I looked up at him, at his bright eyes that rivalled the fairy lights for sparkle, at his lips like soft fudge, at his smooth cheeks, his broad chest in his stylish Tuxedo, every inch of him the successful but modest and kind businessman. I had a sudden urge to grab him and kiss him. It was not the first time, but it was definitely the most intense. As was the entire situation; intense and overwhelming. I wobbled on my heels.
‘Are you OK, Chloe?’
‘Yes,’ I nodded, ‘I’m just shocked and little bit hot.’
‘I’ll get you some water.’
Zachary was about to move away and probably get one of his ‘people’ to fetch me water when a man with a camera and a lens as long as an elephant’s trunk bounced in between us.
‘Can I get a photo please, Mr Doyle?’
‘Sure, sure, is that OK, Chloe?’
I nodded at Zachary. We turned to face the camera and I felt his arm slide around my shoulders. I glanced at his hand and the camera flashed. The camera kept flashing while more and more people joined the scene. Celebrities pushed their way to the front, some keen to increase their f
ifteen minutes of fame. Others stood coyly to one side, while Malachy bounced around excitedly in the centre. Roxy and Thierry squeezed in beside Zachary and I, with Heidi and Hurley at the other side. Roxy swiftly removed the cigarette that I had forgotten was behind my ear.
‘Nice line-up,’ Roxy said with a wink in between photos, ‘me and Thierry, Heidi and fucking Heidi mark II the male version over there and you and Zah-cary.’
I nudged her.
‘Shush, he’ll hear you.’
‘Are you gonna shag him then?’
‘No.’
‘Howay, why not? He definitely wants to shag you.’
‘He does not.’
‘Aye he does, it’s obvious from the way he looks at you, man’ – she rolled her eyes exaggeratedly – ‘and why else would he have done all this?’
‘Business,’ I hissed. ‘He’s in the business of making money and all this is good for his business.’ I glanced up at him to check he couldn’t hear me but there was such a racket in the room, I felt sure he couldn’t. ‘And I don’t mix business with pleasure.’

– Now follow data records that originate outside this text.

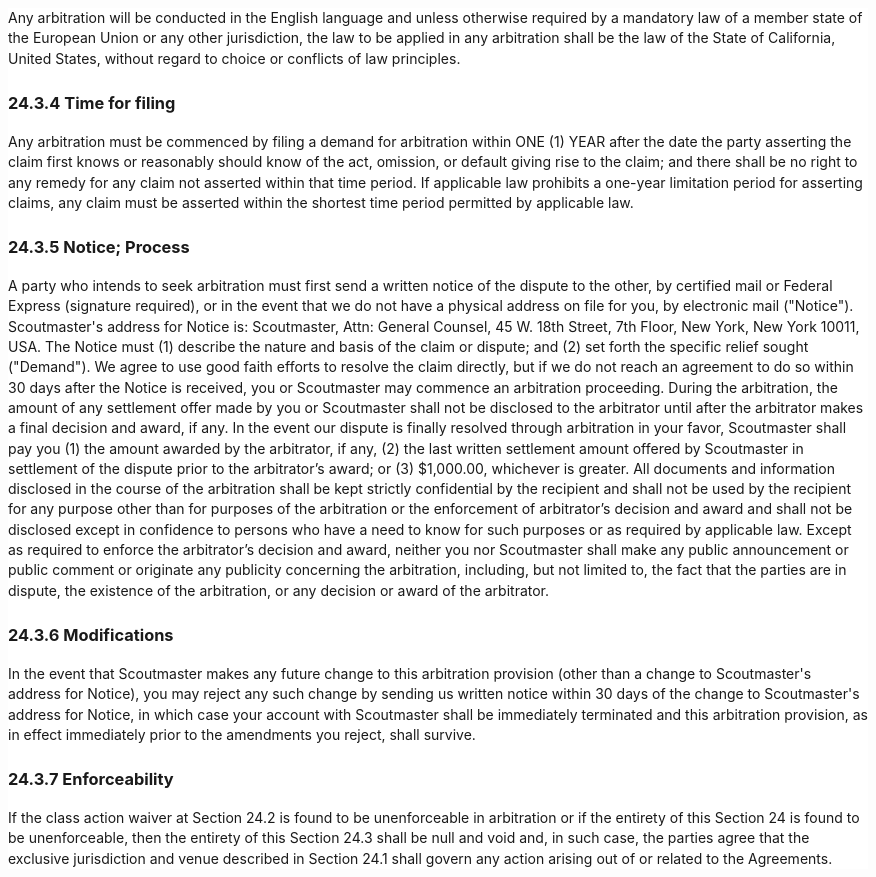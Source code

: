 Any arbitration will be conducted in the English language and unless otherwise required by a mandatory law of a member state of the European Union or any other jurisdiction, the law to be applied in any arbitration shall be the law of the State of California, United States, without regard to choice or conflicts of law principles.

### 24.3.4 Time for filing

Any arbitration must be commenced by filing a demand for arbitration within ONE (1) YEAR after the date the party asserting the claim first knows or reasonably should know of the act, omission, or default giving rise to the claim; and there shall be no right to any remedy for any claim not asserted within that time period. If applicable law prohibits a one-year limitation period for asserting claims, any claim must be asserted within the shortest time period permitted by applicable law.

### 24.3.5 Notice; Process

A party who intends to seek arbitration must first send a written notice of the dispute to the other, by certified mail or Federal Express (signature required), or in the event that we do not have a physical address on file for you, by electronic mail ("Notice"). Scoutmaster's address for Notice is: Scoutmaster, Attn: General Counsel, 45 W. 18th Street, 7th Floor, New York, New York 10011, USA. The Notice must (1) describe the nature and basis of the claim or dispute; and (2) set forth the specific relief sought ("Demand"). We agree to use good faith efforts to resolve the claim directly, but if we do not reach an agreement to do so within 30 days after the Notice is received, you or Scoutmaster may commence an arbitration proceeding. During the arbitration, the amount of any settlement offer made by you or Scoutmaster shall not be disclosed to the arbitrator until after the arbitrator makes a final decision and award, if any. In the event our dispute is finally resolved through arbitration in your favor, Scoutmaster shall pay you (1) the amount awarded by the arbitrator, if any, (2) the last written settlement amount offered by Scoutmaster in settlement of the dispute prior to the arbitrator’s award; or (3) $1,000.00, whichever is greater. All documents and information disclosed in the course of the arbitration shall be kept strictly confidential by the recipient and shall not be used by the recipient for any purpose other than for purposes of the arbitration or the enforcement of arbitrator’s decision and award and shall not be disclosed except in confidence to persons who have a need to know for such purposes or as required by applicable law. Except as required to enforce the arbitrator’s decision and award, neither you nor Scoutmaster shall make any public announcement or public comment or originate any publicity concerning the arbitration, including, but not limited to, the fact that the parties are in dispute, the existence of the arbitration, or any decision or award of the arbitrator.

### 24.3.6 Modifications

In the event that Scoutmaster makes any future change to this arbitration provision (other than a change to Scoutmaster's address for Notice), you may reject any such change by sending us written notice within 30 days of the change to Scoutmaster's address for Notice, in which case your account with Scoutmaster shall be immediately terminated and this arbitration provision, as in effect immediately prior to the amendments you reject, shall survive.

### 24.3.7 Enforceability

If the class action waiver at Section 24.2 is found to be unenforceable in arbitration or if the entirety of this Section 24 is found to be unenforceable, then the entirety of this Section 24.3 shall be null and void and, in such case, the parties agree that the exclusive jurisdiction and venue described in Section 24.1 shall govern any action arising out of or related to the Agreements.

‘Don’t be a twat, Chloe man, make business your pleasure and pleasure your business. Worked for me.’
I nudged her in the ribs. She laughed and rubbed her side.
‘Ouch, mind the baby.’
‘I’m sure I’ll be minding it many a night while you’re out having pleasure time,’ I smirked.
We posed for endless photographs and when the photographer had finally filled his memory card, Malachy clapped his hands and called out – ‘Let them eat cake.’
There was a cheer and the guests descended on my cupcake tree like crazed shoppers at the Harrods’ sale.
‘You don’t mind do you, Chloe?’ he said.
‘No,’ I grinned, ‘they’re there to be eaten.’
I steeled myself to be courageous and opened my mouth to say more when Zachary’s female companion with the cannonball boobs barged in between us and thrust a pink buttercream cupcake towards his lips. He stumbled backwards away from me. She giggled like a hyena and pressed the cake into his mouth then groaned as if she had just orgasmed.